She is directly above Cherry Street on the East bound Gardiner Expressway with a flat tire. She had been struck there for about 25 minutes waiting for the police to arrive. Take a look at the google map, she was stopped right were that red car is. Now follow the road back about 50 metres and realize that the red car is not visible to anyone in the right hand lane before this point. For almost 20 minutes she sat there stuck in her car waiting for the police hoping that someone would not rear end her. She said cars were skidding and swerving to avoid her because they had less than 50 metres to react. She figured she was going to die and called her folks to say goodbye and tried desperately to get in touch with me so we could have one last conversation.

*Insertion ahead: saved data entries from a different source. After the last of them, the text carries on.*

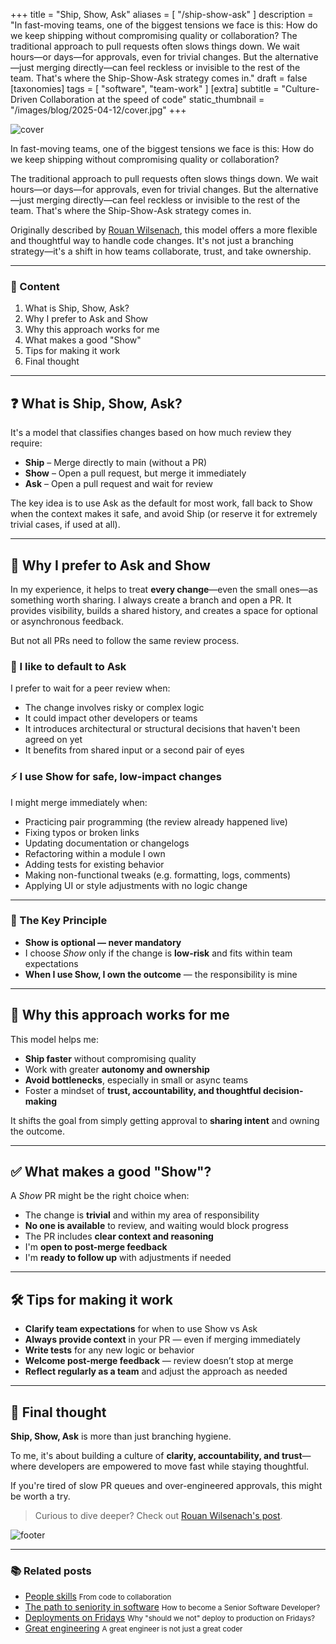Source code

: +++
title = "Ship, Show, Ask"
aliases = [ "/ship-show-ask" ]
description = "In fast-moving teams, one of the biggest tensions we face is this: How do we keep shipping without compromising quality or collaboration? The traditional approach to pull requests often slows things down. We wait hours—or days—for approvals, even for trivial changes. But the alternative—just merging directly—can feel reckless or invisible to the rest of the team. That's where the Ship-Show-Ask strategy comes in."
draft = false
[taxonomies]
tags = [ "software", "team-work" ]
[extra]
subtitle = "Culture-Driven Collaboration at the speed of code"
static_thumbnail = "/images/blog/2025-04-12/cover.jpg"
+++

![cover](/images/blog/2025-04-12/cover.jpg)

In fast-moving teams, one of the biggest tensions we face is this: How do we keep shipping without compromising quality or collaboration?

The traditional approach to pull requests often slows things down. We wait hours—or days—for approvals, even for trivial changes. But the alternative—just merging directly—can feel reckless or invisible to the rest of the team. That's where the Ship-Show-Ask strategy comes in.

<!-- more -->

Originally described by [Rouan Wilsenach](https://martinfowler.com/articles/ship-show-ask.html), this model offers a more flexible and thoughtful way to handle code changes. It's not just a branching strategy—it's a shift in how teams collaborate, trust, and take ownership.

---

### 🧭 Content

1. What is Ship, Show, Ask?
1. Why I prefer to Ask and Show
1. Why this approach works for me
1. What makes a good \"Show\"
1. Tips for making it work
1. Final thought

---

## ❓ What is Ship, Show, Ask?

It's a model that classifies changes based on how much review they require:
- **Ship** – Merge directly to main (without a PR)
- **Show** – Open a pull request, but merge it immediately
- **Ask** – Open a pull request and wait for review

The key idea is to use Ask as the default for most work, fall back to Show when the context makes it safe, and avoid Ship (or reserve it for extremely trivial cases, if used at all).

---

## 🤝 Why I prefer to Ask and Show

In my experience, it helps to treat **every change**—even the small ones—as something worth sharing. I always create a branch and open a PR. It provides visibility, builds a shared history, and creates a space for optional or asynchronous feedback.

But not all PRs need to follow the same review process.

### 📝 I like to default to Ask

I prefer to wait for a peer review when:

- The change involves risky or complex logic
- It could impact other developers or teams
- It introduces architectural or structural decisions that haven't been agreed on yet
- It benefits from shared input or a second pair of eyes

### ⚡ I use Show for safe, low-impact changes

I might merge immediately when:

- Practicing pair programming (the review already happened live)
- Fixing typos or broken links
- Updating documentation or changelogs
- Refactoring within a module I own
- Adding tests for existing behavior
- Making non-functional tweaks (e.g. formatting, logs, comments)
- Applying UI or style adjustments with no logic change

---

### 🔑 The Key Principle

- **Show is optional — never mandatory**
- I choose _Show_ only if the change is **low-risk** and fits within team expectations
- **When I use Show, I own the outcome** — the responsibility is mine

---

## 🚀 Why this approach works for me

This model helps me:

- **Ship faster** without compromising quality
- Work with greater **autonomy and ownership**
- **Avoid bottlenecks**, especially in small or async teams
- Foster a mindset of **trust, accountability, and thoughtful decision-making**

It shifts the goal from simply getting approval to **sharing intent** and owning the outcome.

---

## ✅ What makes a good "Show"?

A *Show* PR might be the right choice when:

- The change is **trivial** and within my area of responsibility
- **No one is available** to review, and waiting would block progress
- The PR includes **clear context and reasoning**
- I'm **open to post-merge feedback**
- I'm **ready to follow up** with adjustments if needed

---

## 🛠️ Tips for making it work

- **Clarify team expectations** for when to use Show vs Ask
- **Always provide context** in your PR — even if merging immediately
- **Write tests** for any new logic or behavior
- **Welcome post-merge feedback** — review doesn’t stop at merge
- **Reflect regularly as a team** and adjust the approach as needed

---

## 💬 Final thought

**Ship, Show, Ask** is more than just branching hygiene.

To me, it's about building a culture of **clarity, accountability, and trust**—where developers are empowered to move fast while staying thoughtful.

If you're tired of slow PR queues and over-engineered approvals, this might be worth a try.

> Curious to dive deeper? Check out [Rouan Wilsenach's post](https://martinfowler.com/articles/ship-show-ask.html).

![footer](/images/blog/2025-04-12/footer.jpg)

---

### 📚 Related posts

- [People skills](/blog/people-skills/) <small>From code to collaboration</small>
- [The path to seniority in software](/blog/the-path-to-seniority-in-software/) <small>How to become a Senior Software Developer?</small>
- [Deployments on Fridays](/blog/deployments-on-fridays/) <small>Why "should we not" deploy to production on Fridays?</small>
- [Great engineering](/blog/great-engineering/) <small>A great engineer is not just a great coder</small>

She got hit around 11:58 by someone who wasn’t able to get out of the lane. Fortunately for both of them, they were able to slow down enough so as to just lightly crash into the back of her. The police showed up a few minutes later and started directing traffic around them so a tow truck could pull them out of harms way - for $200 she was pulled about 1.5 Km off the highway to the ESSO gas station on Lakeshore.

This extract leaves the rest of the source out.